** Excerpted data follows **
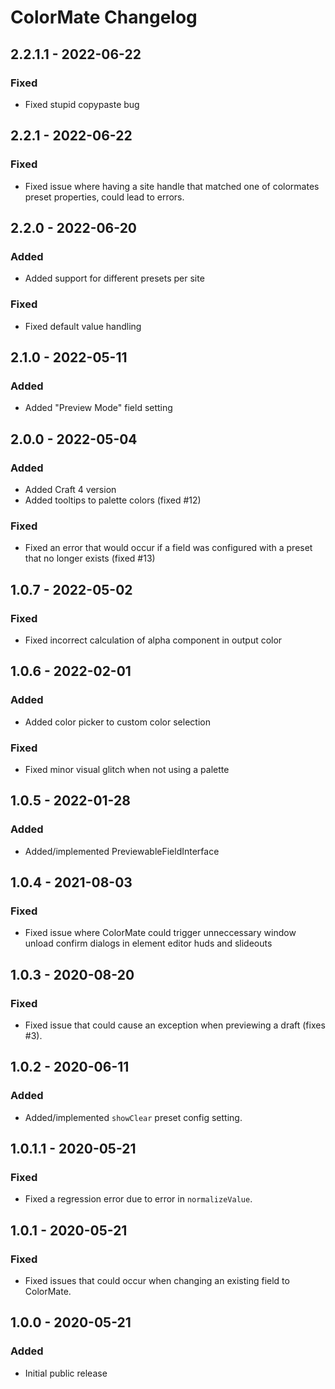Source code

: # ColorMate Changelog

## 2.2.1.1 - 2022-06-22
### Fixed
- Fixed stupid copypaste bug
 
## 2.2.1 - 2022-06-22
### Fixed
- Fixed issue where having a site handle that matched one of colormates preset properties, could lead to errors.

## 2.2.0 - 2022-06-20
### Added
- Added support for different presets per site

### Fixed
- Fixed default value handling

## 2.1.0 - 2022-05-11
### Added
- Added "Preview Mode" field setting  

## 2.0.0 - 2022-05-04
### Added
- Added Craft 4 version
- Added tooltips to palette colors (fixed #12)
 
### Fixed
- Fixed an error that would occur if a field was configured with a preset that no longer exists (fixed #13)

## 1.0.7 - 2022-05-02
### Fixed
- Fixed incorrect calculation of alpha component in output color

## 1.0.6 - 2022-02-01
### Added
- Added color picker to custom color selection

### Fixed
- Fixed minor visual glitch when not using a palette

## 1.0.5 - 2022-01-28
### Added
- Added/implemented PreviewableFieldInterface 

## 1.0.4 - 2021-08-03
### Fixed  
- Fixed issue where ColorMate could trigger unneccessary window unload confirm dialogs in element editor huds and slideouts  

## 1.0.3 - 2020-08-20
### Fixed
- Fixed issue that could cause an exception when previewing a draft (fixes #3).

## 1.0.2 - 2020-06-11
### Added
- Added/implemented `showClear` preset config setting.

## 1.0.1.1 - 2020-05-21
### Fixed
- Fixed a regression error due to error in `normalizeValue`.

## 1.0.1 - 2020-05-21
### Fixed
- Fixed issues that could occur when changing an existing field to ColorMate.

## 1.0.0 - 2020-05-21
### Added
- Initial public release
** End of Excerpted data **
Work instruction:
Work out the count of lines in the data above containing the string "site". Give it alone.

Result:
2